HOW TO COMPLETE THIS TASK: From the entries below, copy each line in which the word "move" occurs.

RECORDS FOR THE EXERCISE:
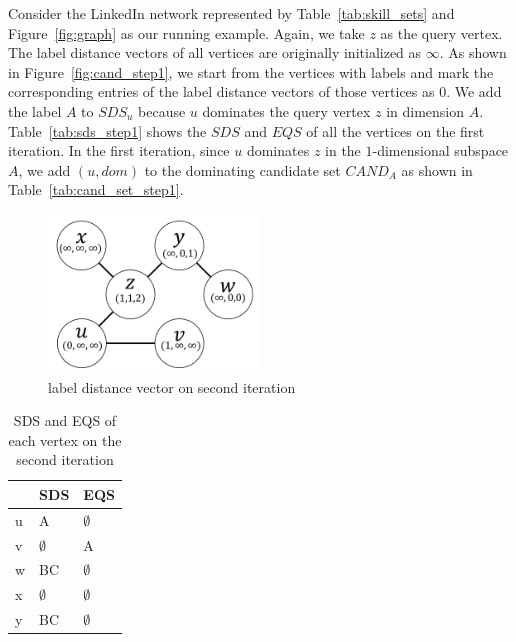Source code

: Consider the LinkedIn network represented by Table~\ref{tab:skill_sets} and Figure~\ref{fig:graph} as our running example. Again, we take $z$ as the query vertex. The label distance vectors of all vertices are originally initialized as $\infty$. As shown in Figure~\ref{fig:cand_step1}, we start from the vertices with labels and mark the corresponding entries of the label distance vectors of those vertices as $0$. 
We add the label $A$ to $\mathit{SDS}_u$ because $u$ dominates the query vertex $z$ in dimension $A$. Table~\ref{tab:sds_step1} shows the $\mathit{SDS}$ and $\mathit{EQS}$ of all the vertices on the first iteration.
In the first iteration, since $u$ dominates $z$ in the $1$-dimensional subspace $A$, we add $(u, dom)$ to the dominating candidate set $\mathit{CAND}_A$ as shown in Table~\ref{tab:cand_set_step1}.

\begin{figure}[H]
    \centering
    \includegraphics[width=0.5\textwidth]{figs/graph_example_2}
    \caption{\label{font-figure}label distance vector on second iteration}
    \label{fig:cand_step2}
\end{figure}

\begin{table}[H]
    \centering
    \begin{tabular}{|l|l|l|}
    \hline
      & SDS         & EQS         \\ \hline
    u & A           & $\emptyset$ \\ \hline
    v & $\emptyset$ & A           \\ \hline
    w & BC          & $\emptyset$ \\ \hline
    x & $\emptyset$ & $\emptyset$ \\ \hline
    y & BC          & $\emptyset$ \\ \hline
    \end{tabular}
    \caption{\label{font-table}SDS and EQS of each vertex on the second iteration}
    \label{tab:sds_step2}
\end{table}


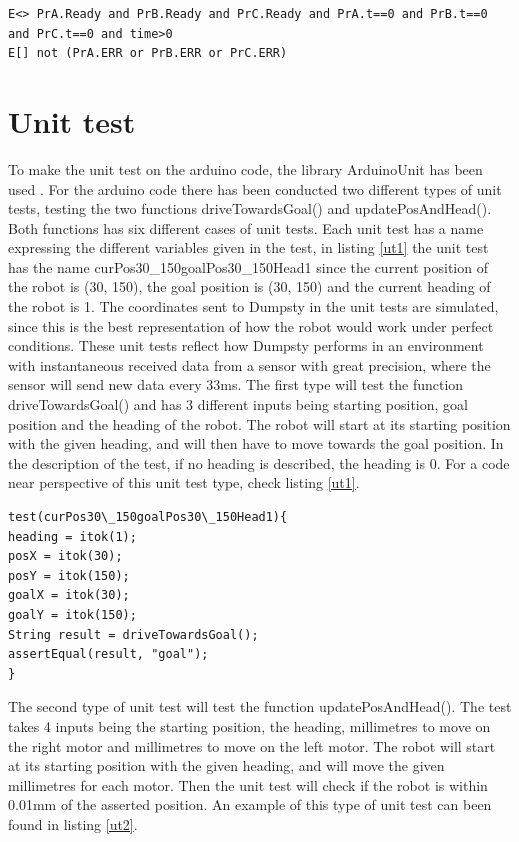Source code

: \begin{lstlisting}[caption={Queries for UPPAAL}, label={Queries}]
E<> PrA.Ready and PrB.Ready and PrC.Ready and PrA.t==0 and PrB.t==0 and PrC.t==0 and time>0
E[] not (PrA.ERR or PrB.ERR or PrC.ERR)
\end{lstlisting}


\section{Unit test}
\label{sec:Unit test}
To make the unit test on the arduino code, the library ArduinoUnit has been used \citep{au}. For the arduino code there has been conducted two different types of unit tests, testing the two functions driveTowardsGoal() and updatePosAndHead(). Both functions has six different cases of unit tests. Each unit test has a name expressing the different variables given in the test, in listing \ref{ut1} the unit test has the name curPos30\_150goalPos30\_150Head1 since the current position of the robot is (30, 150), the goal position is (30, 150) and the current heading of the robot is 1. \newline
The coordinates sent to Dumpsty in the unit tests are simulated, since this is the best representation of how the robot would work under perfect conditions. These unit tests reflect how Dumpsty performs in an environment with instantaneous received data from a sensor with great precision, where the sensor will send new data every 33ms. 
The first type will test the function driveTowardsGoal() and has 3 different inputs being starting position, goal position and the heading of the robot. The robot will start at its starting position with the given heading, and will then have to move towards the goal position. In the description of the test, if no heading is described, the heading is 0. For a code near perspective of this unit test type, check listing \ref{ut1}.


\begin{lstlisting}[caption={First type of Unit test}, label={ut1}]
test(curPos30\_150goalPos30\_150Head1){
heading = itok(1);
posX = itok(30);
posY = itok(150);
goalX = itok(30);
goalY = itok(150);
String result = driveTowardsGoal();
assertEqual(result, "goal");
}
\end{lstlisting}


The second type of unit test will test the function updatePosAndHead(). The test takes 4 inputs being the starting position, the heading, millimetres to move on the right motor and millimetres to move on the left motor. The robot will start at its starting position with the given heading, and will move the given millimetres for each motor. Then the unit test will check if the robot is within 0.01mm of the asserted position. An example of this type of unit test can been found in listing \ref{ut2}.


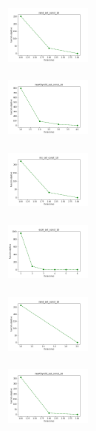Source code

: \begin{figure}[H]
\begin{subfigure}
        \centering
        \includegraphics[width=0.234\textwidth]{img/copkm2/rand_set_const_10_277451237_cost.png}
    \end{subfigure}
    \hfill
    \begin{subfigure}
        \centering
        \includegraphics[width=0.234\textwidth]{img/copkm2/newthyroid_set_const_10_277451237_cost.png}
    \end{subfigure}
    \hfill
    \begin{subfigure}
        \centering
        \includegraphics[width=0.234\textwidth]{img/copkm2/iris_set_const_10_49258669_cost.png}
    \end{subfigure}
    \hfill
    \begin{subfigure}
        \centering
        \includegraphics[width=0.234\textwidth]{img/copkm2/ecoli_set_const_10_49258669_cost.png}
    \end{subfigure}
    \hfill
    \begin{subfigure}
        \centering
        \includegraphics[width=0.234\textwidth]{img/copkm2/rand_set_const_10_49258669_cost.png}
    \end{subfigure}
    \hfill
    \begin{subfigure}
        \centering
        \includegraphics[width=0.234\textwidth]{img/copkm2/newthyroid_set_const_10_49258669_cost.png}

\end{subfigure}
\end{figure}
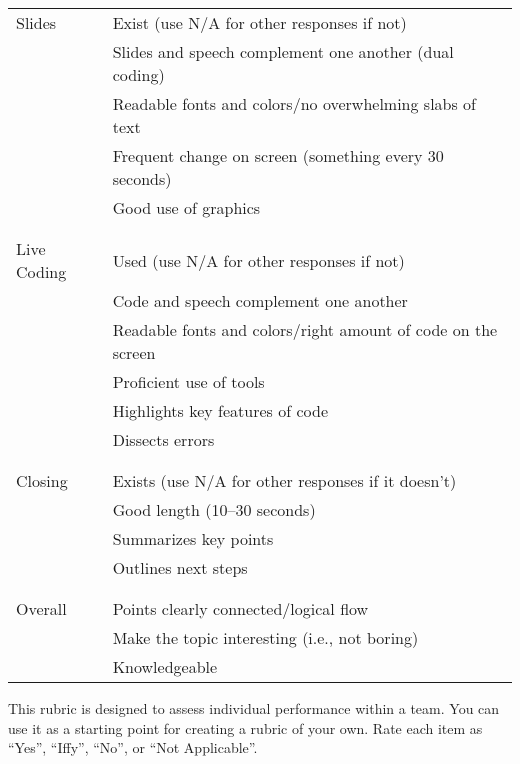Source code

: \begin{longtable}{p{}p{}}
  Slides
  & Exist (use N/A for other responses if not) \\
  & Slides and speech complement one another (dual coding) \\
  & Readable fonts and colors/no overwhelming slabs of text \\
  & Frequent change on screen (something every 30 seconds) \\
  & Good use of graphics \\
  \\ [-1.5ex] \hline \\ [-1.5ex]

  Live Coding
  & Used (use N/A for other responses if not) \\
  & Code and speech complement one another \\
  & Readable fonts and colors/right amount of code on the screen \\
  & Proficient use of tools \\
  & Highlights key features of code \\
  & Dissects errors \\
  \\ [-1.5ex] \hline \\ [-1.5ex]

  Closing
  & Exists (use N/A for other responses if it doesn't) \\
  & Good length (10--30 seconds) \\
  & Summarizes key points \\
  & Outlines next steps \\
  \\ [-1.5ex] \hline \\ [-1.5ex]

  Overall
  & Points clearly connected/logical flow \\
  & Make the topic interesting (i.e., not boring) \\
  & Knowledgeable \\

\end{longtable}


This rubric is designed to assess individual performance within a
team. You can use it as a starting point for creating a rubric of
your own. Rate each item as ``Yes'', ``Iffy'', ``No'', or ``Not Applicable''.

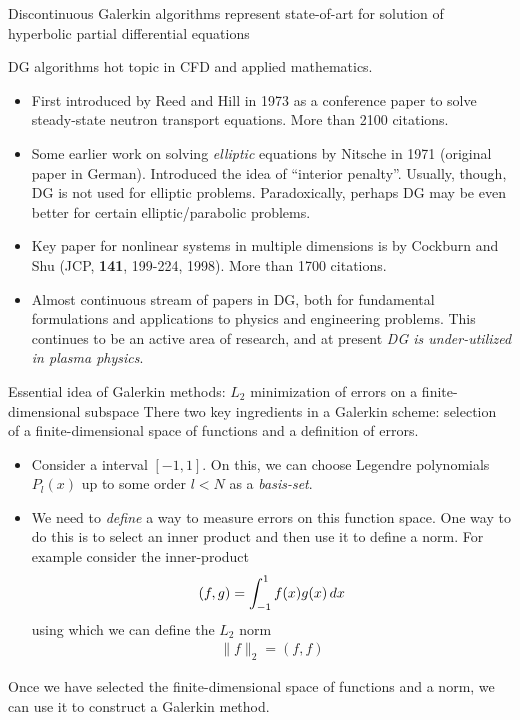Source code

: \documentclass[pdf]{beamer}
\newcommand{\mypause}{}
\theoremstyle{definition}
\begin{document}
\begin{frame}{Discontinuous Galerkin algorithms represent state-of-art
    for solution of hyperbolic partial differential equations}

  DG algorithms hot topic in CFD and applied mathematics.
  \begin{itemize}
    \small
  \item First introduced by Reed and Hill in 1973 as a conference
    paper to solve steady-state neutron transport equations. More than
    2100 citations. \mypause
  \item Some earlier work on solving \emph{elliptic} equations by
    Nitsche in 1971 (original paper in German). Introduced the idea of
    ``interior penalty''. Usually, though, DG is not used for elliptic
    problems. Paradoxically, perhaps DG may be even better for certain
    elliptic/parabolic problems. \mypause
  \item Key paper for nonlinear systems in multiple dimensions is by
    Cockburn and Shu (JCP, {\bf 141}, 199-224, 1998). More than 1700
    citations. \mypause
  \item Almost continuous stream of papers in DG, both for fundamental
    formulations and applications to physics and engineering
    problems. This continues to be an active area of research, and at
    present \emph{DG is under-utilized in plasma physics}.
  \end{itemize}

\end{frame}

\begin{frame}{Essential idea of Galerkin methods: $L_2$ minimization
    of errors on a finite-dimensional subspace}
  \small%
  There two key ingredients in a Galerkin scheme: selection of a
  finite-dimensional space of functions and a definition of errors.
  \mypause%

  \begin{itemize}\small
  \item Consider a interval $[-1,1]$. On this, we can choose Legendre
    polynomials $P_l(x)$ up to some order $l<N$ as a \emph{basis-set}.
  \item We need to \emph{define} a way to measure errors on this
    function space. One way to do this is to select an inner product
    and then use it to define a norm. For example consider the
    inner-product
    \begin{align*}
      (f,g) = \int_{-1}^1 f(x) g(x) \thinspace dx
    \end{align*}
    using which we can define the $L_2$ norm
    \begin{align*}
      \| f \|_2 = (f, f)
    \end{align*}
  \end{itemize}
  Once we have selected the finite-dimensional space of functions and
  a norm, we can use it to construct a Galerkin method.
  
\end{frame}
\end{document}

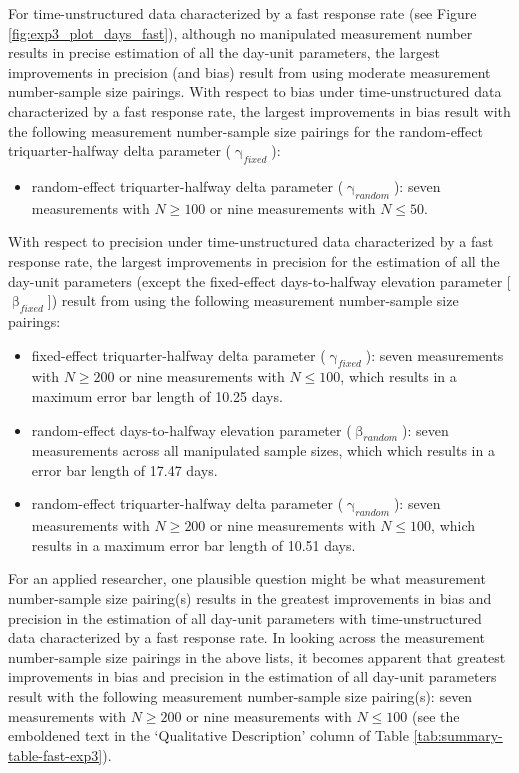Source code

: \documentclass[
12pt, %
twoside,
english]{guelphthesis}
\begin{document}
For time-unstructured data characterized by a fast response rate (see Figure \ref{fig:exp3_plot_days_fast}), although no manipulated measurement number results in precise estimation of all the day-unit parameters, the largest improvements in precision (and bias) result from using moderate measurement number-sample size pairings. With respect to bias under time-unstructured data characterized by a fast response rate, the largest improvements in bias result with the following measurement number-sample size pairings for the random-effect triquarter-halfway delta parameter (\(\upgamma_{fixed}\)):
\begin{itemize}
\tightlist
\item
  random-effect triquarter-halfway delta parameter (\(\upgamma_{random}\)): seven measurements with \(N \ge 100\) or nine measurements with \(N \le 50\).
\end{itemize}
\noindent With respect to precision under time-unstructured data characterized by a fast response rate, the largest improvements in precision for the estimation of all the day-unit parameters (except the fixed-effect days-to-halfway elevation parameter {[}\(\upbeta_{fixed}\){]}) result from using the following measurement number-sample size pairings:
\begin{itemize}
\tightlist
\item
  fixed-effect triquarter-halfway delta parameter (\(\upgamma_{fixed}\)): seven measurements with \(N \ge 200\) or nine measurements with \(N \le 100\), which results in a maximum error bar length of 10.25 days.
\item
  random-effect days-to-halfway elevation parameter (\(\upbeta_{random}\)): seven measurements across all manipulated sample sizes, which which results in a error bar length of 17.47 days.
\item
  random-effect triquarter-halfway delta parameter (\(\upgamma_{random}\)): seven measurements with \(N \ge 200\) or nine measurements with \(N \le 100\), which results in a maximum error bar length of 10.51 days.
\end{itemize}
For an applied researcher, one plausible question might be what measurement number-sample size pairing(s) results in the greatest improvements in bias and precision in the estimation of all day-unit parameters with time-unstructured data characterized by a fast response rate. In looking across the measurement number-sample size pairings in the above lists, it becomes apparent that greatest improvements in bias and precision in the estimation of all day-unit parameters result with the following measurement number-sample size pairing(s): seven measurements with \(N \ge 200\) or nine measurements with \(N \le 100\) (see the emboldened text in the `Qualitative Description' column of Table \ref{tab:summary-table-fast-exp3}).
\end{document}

TASK SOLUTION:
The first type will test the function driveTowardsGoal() and has 3 different inputs being starting position, goal position and the heading of the robot. The robot will start at its starting position with the given heading, and will then have to move towards the goal position. In the description of the test, if no heading is described, the heading is 0. For a code near perspective of this unit test type, check listing \ref{ut1}.
The second type of unit test will test the function updatePosAndHead(). The test takes 4 inputs being the starting position, the heading, millimetres to move on the right motor and millimetres to move on the left motor. The robot will start at its starting position with the given heading, and will move the given millimetres for each motor. Then the unit test will check if the robot is within 0.01mm of the asserted position. An example of this type of unit test can been found in listing \ref{ut2}.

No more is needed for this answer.